NZ’s morality narrative on Ukraine war doesn’t work
It is tempting for any liberal democracy to paint the war in Ukraine as a morality narrative, a story of clashing values and clear choices. And this is exactly what has occurred in New Zealand.
Speaking this week, Foreign Minister Nanaia Mahuta noted that ‘‘our response to Russia’s illegal invasion of Ukraine is a reflection of those values we uphold and how we seek to assert what we stand for’’.
Mahuta’s stance echoes the values and morality-based approach to foreign policy that has been a hallmark of Prime Minister Jacinda Ardern’s administration.
Speaking at the Lowy Institute in Sydney in July, Ardern characterised Russia’s actions in vetoing sanctions in the United Nations Security Council as ‘‘a morally bankrupt position on their part, in the wake of a morally bankrupt and illegal war’’.
The morality narrative has a compelling plausibility to it. Russia has clearly violated Ukraine’s sovereignty and committed war crimes in Ukraine. And in the last month alone, the US has criticised North Korea, Iran and Saudi Arabia for directly or indirectly assisting Russian aggression.
North Korea has been spotlighted for shipping artillery shells to Russia, while Iran has been in the hot seat for supplying drones to Russia.
And then there is Saudi Arabia. Riyadh has thrown in its lot with Moscow by cutting oil production in October. This increases oil prices, allowing Russia to reap maximum revenue from its oil exports, which can then fund its aggression in Ukraine.
If this narrative is correct, then there is a new ‘‘Axis of Evil’’ in the 21st century. It is made up of Russia, North Korea, Iran and Saudi Arabia.
Two points should give us cause to pause before we embrace the morality narrative.
First, contrary to perception in the West, most of the world is not on board with it. As Angela Stent argued in the May issue of the publication Foreign Policy, for a variety of reasons – economic and diplomatic – a number of countries representing a majority of the world’s population disagrees with the morality narrative.
As Stent notes: ‘‘The United Nations held three major votes after the war began: two to condemn Russia’s invasion and one to suspend it from the Human
Rights Council. These resolutions passed. But tally up the populations of the countries that abstained or voted against the resolutions, and it amounts to more than half of the world’s population.’’
M
any of the citizens in these countries are appalled by the moral callousness displayed by Moscow. But for various
reasons, their countries have either abstained from voting against Russia, or have sided with it.

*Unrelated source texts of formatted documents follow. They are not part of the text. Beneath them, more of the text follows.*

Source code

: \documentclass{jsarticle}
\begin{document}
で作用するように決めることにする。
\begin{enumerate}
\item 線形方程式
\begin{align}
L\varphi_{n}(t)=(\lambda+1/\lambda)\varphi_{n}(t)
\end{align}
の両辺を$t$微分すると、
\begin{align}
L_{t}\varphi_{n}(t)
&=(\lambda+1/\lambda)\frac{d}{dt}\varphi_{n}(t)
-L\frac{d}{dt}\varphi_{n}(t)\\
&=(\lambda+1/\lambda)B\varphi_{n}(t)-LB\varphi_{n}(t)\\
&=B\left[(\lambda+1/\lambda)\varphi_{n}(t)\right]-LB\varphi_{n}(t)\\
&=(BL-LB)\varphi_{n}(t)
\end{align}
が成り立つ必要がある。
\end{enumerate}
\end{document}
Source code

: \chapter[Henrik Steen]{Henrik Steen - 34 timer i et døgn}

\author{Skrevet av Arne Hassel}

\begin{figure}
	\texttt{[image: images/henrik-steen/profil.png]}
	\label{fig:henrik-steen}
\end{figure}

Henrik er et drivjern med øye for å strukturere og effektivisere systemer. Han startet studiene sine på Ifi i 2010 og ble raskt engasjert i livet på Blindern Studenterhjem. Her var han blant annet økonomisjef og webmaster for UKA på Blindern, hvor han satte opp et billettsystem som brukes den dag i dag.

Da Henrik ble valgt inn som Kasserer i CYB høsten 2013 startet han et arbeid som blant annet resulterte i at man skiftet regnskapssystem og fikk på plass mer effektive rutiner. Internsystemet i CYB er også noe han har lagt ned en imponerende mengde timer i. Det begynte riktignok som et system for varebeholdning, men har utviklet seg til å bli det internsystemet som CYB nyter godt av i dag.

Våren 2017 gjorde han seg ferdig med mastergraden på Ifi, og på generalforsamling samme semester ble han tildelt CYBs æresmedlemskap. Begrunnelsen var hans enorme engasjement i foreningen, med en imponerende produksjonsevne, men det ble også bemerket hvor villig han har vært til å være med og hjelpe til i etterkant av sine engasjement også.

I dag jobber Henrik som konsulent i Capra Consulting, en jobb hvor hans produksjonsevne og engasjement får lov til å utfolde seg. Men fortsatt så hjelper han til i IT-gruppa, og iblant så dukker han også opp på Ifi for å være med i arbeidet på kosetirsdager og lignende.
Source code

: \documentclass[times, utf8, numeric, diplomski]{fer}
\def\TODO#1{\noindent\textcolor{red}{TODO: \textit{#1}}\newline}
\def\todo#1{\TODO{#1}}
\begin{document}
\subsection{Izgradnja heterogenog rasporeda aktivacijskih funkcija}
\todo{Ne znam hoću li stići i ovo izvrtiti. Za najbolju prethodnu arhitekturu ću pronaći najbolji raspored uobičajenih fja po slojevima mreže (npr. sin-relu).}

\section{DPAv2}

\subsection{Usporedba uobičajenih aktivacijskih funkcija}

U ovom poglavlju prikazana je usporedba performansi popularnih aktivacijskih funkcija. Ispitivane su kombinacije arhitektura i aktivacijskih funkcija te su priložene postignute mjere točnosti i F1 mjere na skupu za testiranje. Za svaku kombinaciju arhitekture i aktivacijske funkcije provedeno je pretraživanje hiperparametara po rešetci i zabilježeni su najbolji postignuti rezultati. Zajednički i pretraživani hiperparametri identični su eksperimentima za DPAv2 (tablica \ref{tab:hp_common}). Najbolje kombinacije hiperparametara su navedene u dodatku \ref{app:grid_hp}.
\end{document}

These reasons include: historical alliance relationships and a subsequent reliance on Russia for oil and military equipment (India and Vietnam); a far from smooth relationship with Russia’s rival the US (Cuba, Venezuela, the 22-member Arab
League); or historical support from Russia’s predecessor the Soviet Union during their Cold War-era liberation struggles (Algeria, Angola and South Africa’s African National Congress).
The second reason for pausing before we embrace the morality narrative is the inconvenient fact that material interests rather than normative values are the core determinant of New Zealand’s foreign policy.

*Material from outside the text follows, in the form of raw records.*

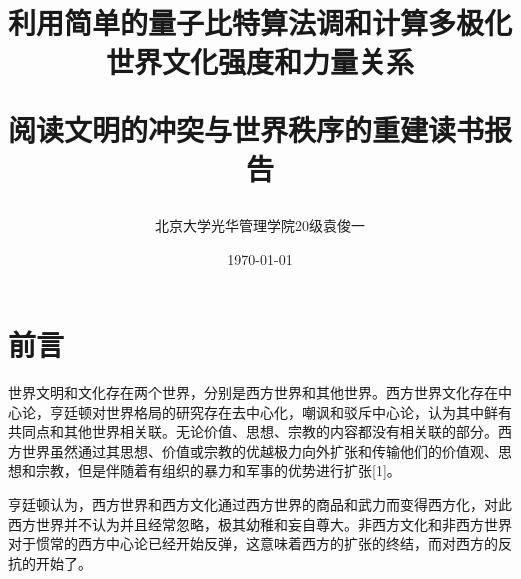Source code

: \documentclass[11pt,twocolumn]{ctexart}
\begin{document}
\title{利用简单的量子比特算法调和计算多极化世界文化强度和力量关系\\
\begin{large}
阅读文明的冲突与世界秩序的重建读书报告
\end{large}}
\author{北京大学光华管理学院20级袁俊一}
\date{\today}

\twocolumn[
    \begin{@twocolumnfalse}		
    \maketitle %



   \begin{flushleft}
   \noindent        %
   \hangafter=0     %
   \setlength{\hangindent}{2em} %

   {{\textbf{摘要:} 量子计算机硬件的关键在于量子门操作。两个量子比特门是实现量子信息处理器的主要途径。在这里，我们提出了一个两量子比特门构成的可调耦合器，通过调制耦合器的频率来控制量子比特和量子比特的耦合。两个量子比特门的操作可以通过在色散区操作耦合器来实现，这对量子比特的状态是无影响的。我们模拟了一个通用的两量子比特耦合机制来研究该方案，最后得出了理想的效果。}}

   {{\textbf{关键词:} 相交理论；层论；Hodge理论；代数几何方法；代数流形方法；多极化世界；文化簇；文化极；社会关系；基本价值}}
   \vspace{0.2in}

   \end{flushleft}

    \end{@twocolumnfalse}
]




\section{前言}
世界文明和文化存在两个世界，分别是西方世界和其他世界。西方世界文化存在中心论，亨廷顿对世界格局的研究存在去中心化，嘲讽和驳斥中心论，认为其中鲜有共同点和其他世界相关联。无论价值、思想、宗教的内容都没有相关联的部分。西方世界虽然通过其思想、价值或宗教的优越极力向外扩张和传输他们的价值观、思想和宗教，但是伴随着有组织的暴力和军事的优势进行扩张[1]。

亨廷顿认为，西方世界和西方文化通过西方世界的商品和武力而变得西方化，对此西方世界并不认为并且经常忽略，极其幼稚和妄自尊大。非西方文化和非西方世界对于惯常的西方中心论已经开始反弹，这意味着西方的扩张的终结，而对西方的反抗的开始了。
\end{document}
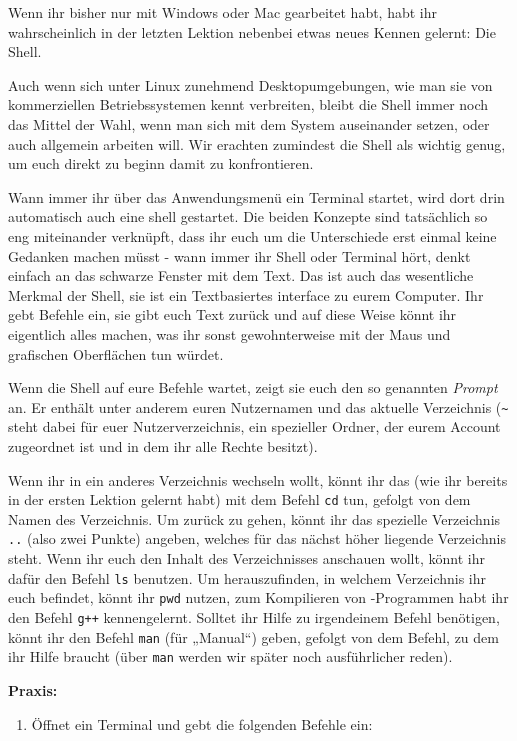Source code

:
Wenn ihr bisher nur mit Windows oder Mac gearbeitet habt, habt ihr
wahrscheinlich in der letzten Lektion nebenbei etwas neues Kennen gelernt: Die
Shell.

Auch wenn sich unter Linux zunehmend Desktopumgebungen, wie man sie von
kommerziellen Betriebssystemen kennt verbreiten, bleibt die Shell immer noch das
Mittel der Wahl, wenn man sich mit dem System auseinander setzen, oder auch
allgemein arbeiten will. Wir erachten zumindest die Shell als wichtig genug, um
euch direkt zu beginn damit zu konfrontieren.

Wann immer ihr über das Anwendungsmenü ein Terminal startet, wird dort drin
automatisch auch eine shell gestartet. Die beiden Konzepte sind tatsächlich so
eng miteinander verknüpft, dass ihr euch um die Unterschiede erst einmal keine
Gedanken machen müsst - wann immer ihr Shell oder Terminal hört, denkt einfach
an das schwarze Fenster mit dem Text. Das ist auch das wesentliche Merkmal der
Shell, sie ist ein Textbasiertes interface zu eurem Computer. Ihr gebt Befehle
ein, sie gibt euch Text zurück und auf diese Weise könnt ihr eigentlich alles
machen, was ihr sonst gewohnterweise mit der Maus und grafischen Oberflächen
tun würdet.

Wenn die Shell auf eure Befehle wartet, zeigt sie euch den so genannten
\emph{Prompt} an. Er enthält unter anderem euren Nutzernamen und das aktuelle
Verzeichnis (\verb|~| steht dabei für euer Nutzerverzeichnis, ein spezieller
Ordner, der eurem Account zugeordnet ist und in dem ihr alle Rechte besitzt).

Wenn ihr in ein anderes Verzeichnis wechseln wollt, könnt ihr das (wie ihr
bereits in der ersten Lektion gelernt habt) mit dem Befehl \texttt{cd} tun,
gefolgt von dem Namen des Verzeichnis. Um zurück zu gehen, könnt ihr das
spezielle Verzeichnis \texttt{..} (also zwei Punkte) angeben, welches für das
nächst höher liegende Verzeichnis steht. Wenn ihr euch den Inhalt des
Verzeichnisses anschauen wollt, könnt ihr dafür den Befehl \texttt{ls}
benutzen. Um herauszufinden, in welchem Verzeichnis ihr euch befindet, könnt
ihr \texttt{pwd} nutzen, zum Kompilieren von \Cpp-Programmen habt ihr den Befehl
\texttt{g++} kennengelernt. Solltet ihr Hilfe zu irgendeinem Befehl benötigen,
könnt ihr den Befehl \texttt{man} (für „Manual“) geben, gefolgt von dem Befehl,
zu dem ihr Hilfe braucht (über \texttt{man} werden wir später noch
ausführlicher reden).

\textbf{Praxis:}
\begin{enumerate}
    \item Öffnet ein Terminal und gebt die folgenden Befehle ein:
\end{enumerate}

A review of Statistics NZ figures reveals that Russia isn’t even in our list of top 30 trading partners. We bear relatively little cost in signing on to sanctions against Russia, and in justifying our policy in terms of a morality narrative.
But when it comes to New Zealand’s China policy, our economic interests clearly clash with our liberal democratic political values.

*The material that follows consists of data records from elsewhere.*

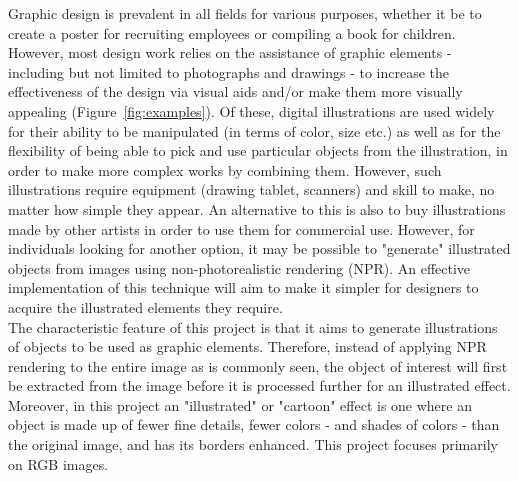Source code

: \documentclass{article}
\begin{document}
Graphic design is prevalent in all fields for various purposes, whether it be to create a poster for recruiting employees or compiling a book for children. However, most design work relies on the assistance of graphic elements -  including but not limited to photographs and drawings - to increase the effectiveness of the design via visual aids and/or make them more visually appealing (Figure~\ref{fig:examples}). Of these, digital illustrations are used widely for their ability to be manipulated (in terms of color, size etc.) as well as for the flexibility of being able to pick and use particular objects from the illustration, in order to make more complex works by combining them. However, such illustrations require equipment (drawing tablet, scanners) and skill to make, no matter how simple they appear. An alternative to this is also to buy illustrations made by other artists in order to use them for commercial use. However, for individuals looking for another option, it may be possible to "generate" illustrated objects from images using non-photorealistic rendering (NPR). An effective implementation of this technique will aim to make it simpler for designers to acquire the illustrated elements they require. \\
The characteristic feature of this project is that it aims to generate illustrations of objects to be used as graphic elements. Therefore, instead of applying NPR rendering to the entire image as is commonly seen, the object of interest will first be extracted from the image before it is processed further for an illustrated effect. Moreover, in this project an "illustrated" or "cartoon" effect is one where an object is made up of fewer fine details, fewer colors - and shades of colors - than the original image, and has its borders enhanced. This project focuses primarily on RGB images.
\end{document}
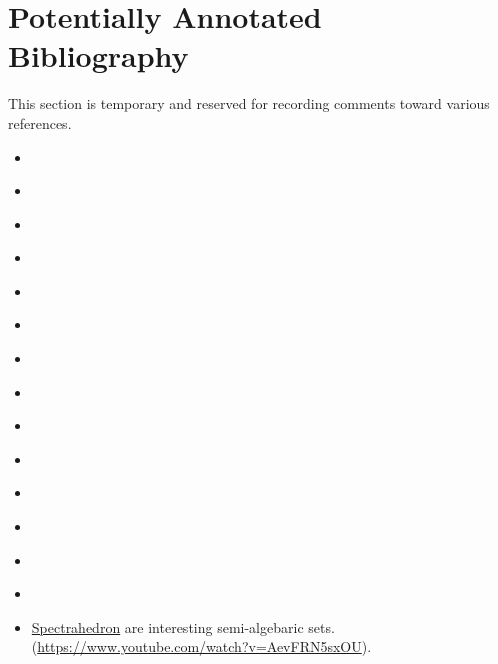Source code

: \documentclass[12pt]{article}
\theoremstyle{definition}
\theoremstyle{remark}
\begin{document}
\section*{Potentially Annotated Bibliography}
This section is temporary and reserved for recording comments toward various references.
\begin{itemize}
    \item \citeauthor{vistoli2004notes}~\cite{vistoli2004notes}
    \item \citeauthor{street1974fibrations}~\cite{street1974fibrations}
    \item \citeauthor{koudenburg2018categorical}~\cite{koudenburg2018categorical}
    \item \citeauthor{brown2009algebraic}~\cite{brown2009algebraic}
    \item \citeauthor{lurie2009higher}~\cite{lurie2009higher}
    \item \citeauthor{shulman2008framed}~\cite{shulman2008framed}
    \item \citeauthor{boyd2004convex}~\cite{boyd2004convex}
    \item \citeauthor{bogart2013hom}~\cite{bogart2013hom}
    \item \citeauthor{gubeladze2016affine}~\cite{gubeladze2016affine}
    \item \citeauthor{fausk2003isomorphisms}~\cite{fausk2003isomorphisms}
    \item \citeauthor{hofstra2011dialectica}~\cite{hofstra2011dialectica}
    \item \citeauthor{ponto2012duality}~\cite{ponto2012duality}
    \item \citeauthor{mac2013categories}~\cite{mac2013categories}
    \item \citeauthor{ziegler2012lectures}~\cite{ziegler2012lectures}
    \item \href{https://en.wikipedia.org/wiki/Spectrahedron}{Spectrahedron} are interesting semi-algebaric sets. (\url{https://www.youtube.com/watch?v=AevFRN5sxOU}).
\end{itemize}

\printbibliography
\end{document}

It’s hardly a secret that that China runs industrial scale reeducation camps for Uyghurs in
Xinjiang; has increasingly consolidated its authoritarian political practices in Hong Kong; that, if given a choice, Tibetans would evict the Chinese Communist Party; that public opinion in Taiwan does not favour unification with the mainland; and that the Xi Jinping regime has concentrated, rather than diffused, political power in its decade of rule.
And until we substantially diversify our trade partners, which is a very difficult thing to do, there can be only one winner in the clash between New Zealand’s political values and its economic interests. It is the latter.
Suffice it to say that we live in a messy world where the morality narrative simply doesn’t reflect the reality for most countries, including for New Zealand in its foreign policy.